Investigating the CO2 uncaging mechanism of nitrophenylacetates by means of fs-IR spectroscopy and quantum chemical calculations

Abstract

Caged compounds are widely utilized for light-triggered control of biological and chemical reactions. In our study we investigated the photo-induced decarboxylation of all three constitutional isomers of nitrophenylacetate (NPA), which can be regarded as caged-CO₂. UV-pump/IR-probe spectroscopy was used to directly observe the nascent CO₂ in the region of 2340 cm⁻¹. Together with quantum chemical calculations the reaction models for all three components could be obtained. For meta- and para-NPA the main decarboxylation pathway proceeds via a triplet state with a lifetime of 0.2 ns.
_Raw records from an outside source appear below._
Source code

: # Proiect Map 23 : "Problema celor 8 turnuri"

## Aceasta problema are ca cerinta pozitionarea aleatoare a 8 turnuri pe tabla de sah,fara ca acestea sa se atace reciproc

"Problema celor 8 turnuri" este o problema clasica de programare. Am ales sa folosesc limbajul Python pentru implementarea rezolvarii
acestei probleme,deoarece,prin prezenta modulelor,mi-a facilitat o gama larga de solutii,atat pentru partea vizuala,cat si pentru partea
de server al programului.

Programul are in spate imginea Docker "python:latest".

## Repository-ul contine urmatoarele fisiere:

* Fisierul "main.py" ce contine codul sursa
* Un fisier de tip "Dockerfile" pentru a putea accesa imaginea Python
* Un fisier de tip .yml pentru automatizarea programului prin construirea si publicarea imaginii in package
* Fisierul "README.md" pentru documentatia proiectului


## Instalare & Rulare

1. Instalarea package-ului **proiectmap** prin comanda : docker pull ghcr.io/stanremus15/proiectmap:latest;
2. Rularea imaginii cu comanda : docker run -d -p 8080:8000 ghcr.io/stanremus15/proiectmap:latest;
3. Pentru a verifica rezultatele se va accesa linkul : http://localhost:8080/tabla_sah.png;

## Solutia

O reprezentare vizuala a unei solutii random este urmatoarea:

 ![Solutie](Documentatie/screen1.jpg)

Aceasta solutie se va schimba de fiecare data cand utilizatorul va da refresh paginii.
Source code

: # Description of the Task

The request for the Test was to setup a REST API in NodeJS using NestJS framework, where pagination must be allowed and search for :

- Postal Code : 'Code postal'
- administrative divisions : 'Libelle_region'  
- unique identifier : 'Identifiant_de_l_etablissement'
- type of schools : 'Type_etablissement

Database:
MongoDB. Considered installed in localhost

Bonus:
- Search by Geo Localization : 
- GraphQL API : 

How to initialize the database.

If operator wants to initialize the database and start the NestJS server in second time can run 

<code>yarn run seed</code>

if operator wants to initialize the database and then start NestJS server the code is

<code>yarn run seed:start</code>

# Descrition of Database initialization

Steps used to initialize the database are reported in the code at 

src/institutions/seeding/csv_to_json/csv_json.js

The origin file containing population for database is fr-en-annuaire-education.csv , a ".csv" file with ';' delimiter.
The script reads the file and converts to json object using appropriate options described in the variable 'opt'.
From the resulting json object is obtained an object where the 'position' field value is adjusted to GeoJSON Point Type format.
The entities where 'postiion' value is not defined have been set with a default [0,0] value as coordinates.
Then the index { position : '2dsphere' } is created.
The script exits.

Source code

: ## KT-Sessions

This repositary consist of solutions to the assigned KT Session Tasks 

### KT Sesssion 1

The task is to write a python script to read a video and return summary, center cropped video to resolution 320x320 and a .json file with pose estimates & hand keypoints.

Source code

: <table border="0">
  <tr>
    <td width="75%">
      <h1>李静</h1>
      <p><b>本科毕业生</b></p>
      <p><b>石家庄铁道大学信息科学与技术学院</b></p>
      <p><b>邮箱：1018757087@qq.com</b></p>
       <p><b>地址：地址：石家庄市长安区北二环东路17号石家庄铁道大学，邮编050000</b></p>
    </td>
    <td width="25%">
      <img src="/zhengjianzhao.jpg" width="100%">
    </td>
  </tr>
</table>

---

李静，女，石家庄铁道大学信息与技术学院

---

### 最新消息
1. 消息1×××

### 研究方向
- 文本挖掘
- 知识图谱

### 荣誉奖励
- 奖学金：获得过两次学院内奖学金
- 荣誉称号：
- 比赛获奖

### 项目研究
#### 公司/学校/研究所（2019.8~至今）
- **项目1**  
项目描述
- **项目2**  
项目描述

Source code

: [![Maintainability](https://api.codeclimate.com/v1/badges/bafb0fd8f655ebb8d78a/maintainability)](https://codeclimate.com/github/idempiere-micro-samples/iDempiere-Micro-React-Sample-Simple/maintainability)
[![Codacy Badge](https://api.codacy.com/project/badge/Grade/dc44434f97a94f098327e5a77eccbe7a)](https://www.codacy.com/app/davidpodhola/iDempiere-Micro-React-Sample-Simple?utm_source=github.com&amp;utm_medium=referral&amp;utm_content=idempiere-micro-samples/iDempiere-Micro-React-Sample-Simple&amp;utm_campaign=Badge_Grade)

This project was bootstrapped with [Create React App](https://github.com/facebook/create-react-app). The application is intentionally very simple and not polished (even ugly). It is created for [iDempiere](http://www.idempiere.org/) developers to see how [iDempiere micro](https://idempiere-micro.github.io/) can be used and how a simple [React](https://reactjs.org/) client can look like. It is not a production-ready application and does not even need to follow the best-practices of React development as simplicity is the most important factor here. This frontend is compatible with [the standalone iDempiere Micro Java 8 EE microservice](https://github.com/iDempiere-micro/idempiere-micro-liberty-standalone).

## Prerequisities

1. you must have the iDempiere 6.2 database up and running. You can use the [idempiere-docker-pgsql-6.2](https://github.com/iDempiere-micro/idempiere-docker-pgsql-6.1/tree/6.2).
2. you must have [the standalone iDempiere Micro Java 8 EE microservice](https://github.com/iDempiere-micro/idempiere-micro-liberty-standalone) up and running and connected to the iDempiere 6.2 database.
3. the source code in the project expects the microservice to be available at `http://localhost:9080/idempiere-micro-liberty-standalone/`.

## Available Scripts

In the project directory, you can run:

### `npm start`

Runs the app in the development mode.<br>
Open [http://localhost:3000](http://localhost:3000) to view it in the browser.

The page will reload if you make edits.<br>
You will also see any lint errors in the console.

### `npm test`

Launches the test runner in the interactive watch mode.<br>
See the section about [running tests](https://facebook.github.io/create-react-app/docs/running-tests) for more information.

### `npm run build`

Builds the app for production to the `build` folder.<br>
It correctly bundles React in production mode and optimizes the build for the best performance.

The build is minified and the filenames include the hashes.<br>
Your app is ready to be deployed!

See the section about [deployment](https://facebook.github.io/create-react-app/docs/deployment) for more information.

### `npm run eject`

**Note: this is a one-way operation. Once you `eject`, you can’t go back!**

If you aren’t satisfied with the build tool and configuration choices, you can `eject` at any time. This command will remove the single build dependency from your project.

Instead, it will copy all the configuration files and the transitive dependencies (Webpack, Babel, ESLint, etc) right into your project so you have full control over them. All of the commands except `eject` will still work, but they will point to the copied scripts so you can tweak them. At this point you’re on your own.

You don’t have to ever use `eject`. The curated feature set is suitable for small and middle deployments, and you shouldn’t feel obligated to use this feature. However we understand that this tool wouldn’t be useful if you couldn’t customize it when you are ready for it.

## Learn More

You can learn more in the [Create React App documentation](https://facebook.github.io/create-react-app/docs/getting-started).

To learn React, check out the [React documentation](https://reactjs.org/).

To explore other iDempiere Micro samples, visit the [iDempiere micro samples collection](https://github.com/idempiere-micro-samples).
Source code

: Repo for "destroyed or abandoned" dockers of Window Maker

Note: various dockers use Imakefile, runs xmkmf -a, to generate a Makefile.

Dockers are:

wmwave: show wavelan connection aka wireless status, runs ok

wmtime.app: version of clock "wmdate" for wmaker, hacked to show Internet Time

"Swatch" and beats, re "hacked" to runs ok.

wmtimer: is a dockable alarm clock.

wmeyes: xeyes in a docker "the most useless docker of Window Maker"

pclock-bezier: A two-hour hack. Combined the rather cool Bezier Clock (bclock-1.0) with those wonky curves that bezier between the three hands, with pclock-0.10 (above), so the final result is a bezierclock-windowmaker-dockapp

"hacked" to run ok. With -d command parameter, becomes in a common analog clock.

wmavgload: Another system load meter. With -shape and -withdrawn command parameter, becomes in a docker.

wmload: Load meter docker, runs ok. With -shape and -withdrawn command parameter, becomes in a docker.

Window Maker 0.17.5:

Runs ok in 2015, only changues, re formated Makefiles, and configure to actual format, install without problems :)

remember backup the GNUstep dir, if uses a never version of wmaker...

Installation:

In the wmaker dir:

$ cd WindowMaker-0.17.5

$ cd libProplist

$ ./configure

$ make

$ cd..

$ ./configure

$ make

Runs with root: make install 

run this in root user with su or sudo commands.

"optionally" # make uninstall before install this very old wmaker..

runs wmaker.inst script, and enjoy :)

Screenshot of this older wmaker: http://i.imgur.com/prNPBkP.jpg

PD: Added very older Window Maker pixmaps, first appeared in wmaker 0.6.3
In the case of ortho-NPA the photodecarboxylation reaction is suppressed by an H⁺- or H˙-transfer reaction in the excited state as a result of the proximity of the nitro and acetate substituents. Nevertheless, the photodecarboxylation can be investigated due to the isolated spectral position of the CO₂ band. The analysis of the data reveals that a weak ultrafast release channel (<300 fs) represents the main photodecarboxylation reaction pathway for ortho-NPA. The detailed understanding of the molecular mechanisms of CO₂ uncaging should provide general guidelines for the design of systematically improved nitrobenzyl cages.